2 users found this review helpful
Reviewed On: Sep. 16, 2009
Roast Chicken with Rosemary
This one baffles me as to why people liked it, as the recipe merely calls for putting seasonings into the chicken cavity and then doing nothing more with it. So little of what you put in the cavity of the chicken seeps into the chicken meat itself during roasting that the it's largely wasted. You might as well just salt and pepper the chicken and stick it in the oven - all you would lose is a nice smell while it cooks, but the affect on the meat would be unnoticeable. Now if you're going to use the droppings to make a gravy or stuffing, then the seasoning suddenly is leveraged and adds to the dish and this might be good - I made a gravy of it and it was perfectly tasty, albeit nothing unforgettable. As the directions stand now, however, all this is is a recipe for generic roast chicken that will smell nicely of rosemary and onions while cooking.
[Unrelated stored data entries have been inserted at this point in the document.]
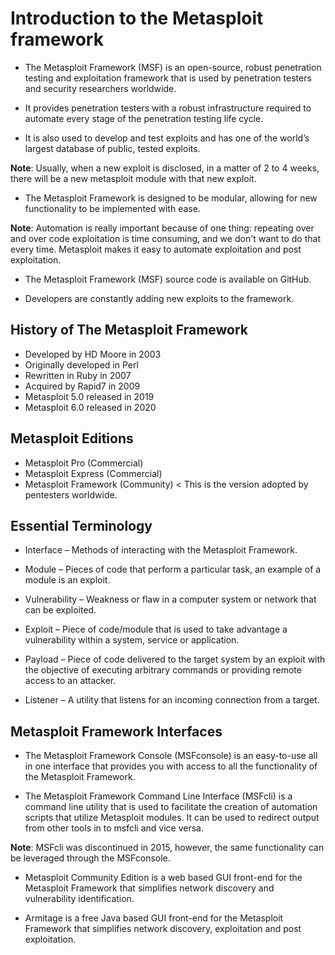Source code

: # Introduction to the Metasploit framework

+ The Metasploit Framework (MSF) is an open-source, robust penetration testing and exploitation framework that is used by penetration testers and security researchers worldwide.

+ It provides penetration testers with a robust infrastructure required to automate every stage of the penetration testing life cycle.

+ It is also used to develop and test exploits and has one of the world’s largest database of public, tested exploits.

**Note**: Usually, when a new exploit is disclosed, in a matter of 2 to 4 weeks, there will be a new metasploit module with that new exploit.

+ The Metasploit Framework is designed to be modular, allowing for new functionality to be implemented with ease.

**Note**: Automation is really important because of one thing: repeating over and over code exploitation is time consuming, and we don't want to do that every time. Metasploit makes it easy to automate exploitation and post exploitation.

+ The Metasploit Framework (MSF) source code is available on GitHub.

+ Developers are constantly adding new exploits to the framework.

## History of The Metasploit Framework

+ Developed by HD Moore in 2003
+ Originally developed in Perl
+ Rewritten in Ruby in 2007
+ Acquired by Rapid7 in 2009
+ Metasploit 5.0 released in 2019
+ Metasploit 6.0 released in 2020

## Metasploit Editions

+ Metasploit Pro (Commercial)
+ Metasploit Express (Commercial)
+ Metasploit Framework (Community) < This is the version adopted by pentesters worldwide.

## Essential Terminology

+ Interface – Methods of interacting with the Metasploit Framework.

+ Module – Pieces of code that perform a particular task, an example of a module is an exploit.

+ Vulnerability – Weakness or flaw in a computer system or network that can be exploited.

+ Exploit – Piece of code/module that is used to take advantage a vulnerability within a system, service or application.

+ Payload – Piece of code delivered to the target system by an exploit with the objective of executing arbitrary commands or providing remote access to an attacker.

+ Listener – A utility that listens for an incoming connection from a target.

## Metasploit Framework Interfaces

+ The Metasploit Framework Console (MSFconsole) is an easy-to-use all in one interface that provides you with access to all the functionality of the Metasploit Framework.

+ The Metasploit Framework Command Line Interface (MSFcli) is a command line utility that is used to facilitate the creation of automation scripts that utilize Metasploit modules. It can be used to redirect output from other tools in to msfcli and vice versa.

**Note**: MSFcli was discontinued in 2015, however, the same functionality can be leveraged through the MSFconsole.

+ Metasploit Community Edition is a web based GUI front-end for the Metasploit Framework that simplifies network discovery and vulnerability identification.

+ Armitage is a free Java based GUI front-end for the Metasploit Framework that simplifies network discovery, exploitation and post exploitation.
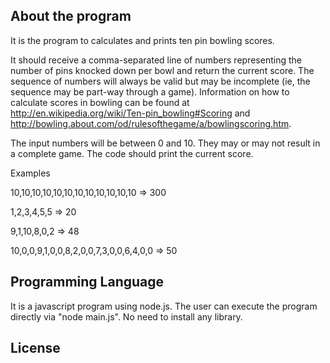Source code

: ## About the program
It is the program to calculates and prints ten pin bowling scores.

It should receive a comma-separated line of numbers representing the number of pins knocked down per bowl and return the current score. The sequence of numbers will always be valid but may be incomplete (ie, the sequence may be part-way through a game). Information on how to calculate scores in bowling can be found at http://en.wikipedia.org/wiki/Ten-pin_bowling#Scoring and http://bowling.about.com/od/rulesofthegame/a/bowlingscoring.htm.

The input numbers will be between 0 and 10. They may or may not result in a complete game. The code should print the current score.

Examples

10,10,10,10,10,10,10,10,10,10,10,10 => 300

1,2,3,4,5,5 => 20

9,1,10,8,0,2 => 48

10,0,0,9,1,0,0,8,2,0,0,7,3,0,0,6,4,0,0 => 50

## Programming Language
It is a javascript program using node.js. The user can execute the program directly via "node main.js". No need to install any library.



## License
0 users found this review helpful
Reviewed On: Sep. 15, 2009
Oregano-Lemon Chicken
This recipe - slightly modified - was made by my grandmother for me and I've made for my kids with great regularity and has long been a family favorite. The changes in how I make it: no garlic or honey (garlic sounds good and I love it, but would imagine it takes away from the lemon/oregano purity), but yes to salt and pepper; use 2 lemons, cut in half and squeezed over the thighs, then put the lemon halves in the dish while it bakes; coat the thighs with a bit more oregano than this calls for so all thighs are evenly coated. This is the best use of lemons in a non-desert other than over fish.